Road in Okinawa Prefecture, Japan

The Nakagami Hōseikaidō (中頭方西海道及び普天間参詣道, Nakagami hōsei kaidō oyobi Futenma sankei michi) is a historical road on Okinawa Island, Japan. Built by the Ryūkyū Kingdom, it begins at Shuri Castle, passes through Hirara and Urasoe continues to Yomitan, Onna and the Kunigami region, connecting local administrative guard posts. In 2012, a relatively well preserved 187 meter section of the road near to Kowan River was designated a National Historic Site.

==History==
The Nakagami Hōsei Kaidō was one of the four major roads built during the Ryūkyū Kingdom era. During the Second Shō Dynasty from the late 15th century onward, this road network centered on Shuri was strategically important for the transmission of royal orders and supplies. Per a stone monument erected in front of Urasoe Castle in 1597, the road was constructed during the reign of King Shō Nei, who had the route from Shuri Castle to Urasoe Castle paved with stones, and replaced the wooden Taira Bridge with a stone bridge.
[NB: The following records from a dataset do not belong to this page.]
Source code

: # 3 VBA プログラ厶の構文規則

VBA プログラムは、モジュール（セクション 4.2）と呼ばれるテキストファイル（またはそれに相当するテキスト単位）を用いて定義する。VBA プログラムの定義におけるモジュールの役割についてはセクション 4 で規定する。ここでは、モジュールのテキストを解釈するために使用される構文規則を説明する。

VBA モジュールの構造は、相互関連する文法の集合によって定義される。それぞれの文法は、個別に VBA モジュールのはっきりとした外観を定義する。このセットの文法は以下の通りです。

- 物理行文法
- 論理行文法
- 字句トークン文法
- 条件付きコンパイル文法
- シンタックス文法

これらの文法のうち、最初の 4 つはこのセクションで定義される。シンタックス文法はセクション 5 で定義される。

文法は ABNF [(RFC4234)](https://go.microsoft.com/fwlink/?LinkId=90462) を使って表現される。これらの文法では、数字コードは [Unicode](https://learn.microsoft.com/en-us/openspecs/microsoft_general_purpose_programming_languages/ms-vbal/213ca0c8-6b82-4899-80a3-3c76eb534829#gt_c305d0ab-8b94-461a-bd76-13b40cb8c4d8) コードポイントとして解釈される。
The two stone brides on the upper reaches of the Kowan River are known as Ahacha Bridges. They are believed to have existed around 1597, when the road from Shuri Castle to Urasoe Castle was constructed. However, judging from artifacts excavated during archaeological excavations and the construction method of the bridges, it has been determined that North Bridge dates to the 18th or 19th century, while South Bridge dates to the Meiji period or later. It is possible that the bridges have been repaired or replaced over the years.The North Bridge is characterized by its open, bell-shaped design when viewed from the front. The arch is made of three wide pieces of Ryukyu limestone. The South Bridge was destroyed during the 1945 Battle of Okinawa, but excavations revealed that its arch was made of seven short pieces of Ryukyu limestone and that the bridge was a camelback bridge (a bridge with a bulging center resembling a camel's back). The Western-style arch suggests that the bridge was renovated after the Meiji period.

==Futenma Pilgrimage Route==
The Futenma Pilgrimage Route branches off from the Nakagami-Saikaido and leads to Futenma Shrine. Since King Shō Ken began making pilgrimages to Futenma in 1644, it is believed that the route existed around that time. The well-preserved, approximately 210-meter cobblestone road running north and south along the Toyama River is known as the Futenma Pilgrimage Route, and is also part of the National Historic Site designation. It was the customer of the kings of Ryūkyū to make the pilgrimage every September, since September was considered a month of frequent dangers (disasters). The King rode in a palanquin to and from Futenma Shrine, accompanied by the prince and important courtiers.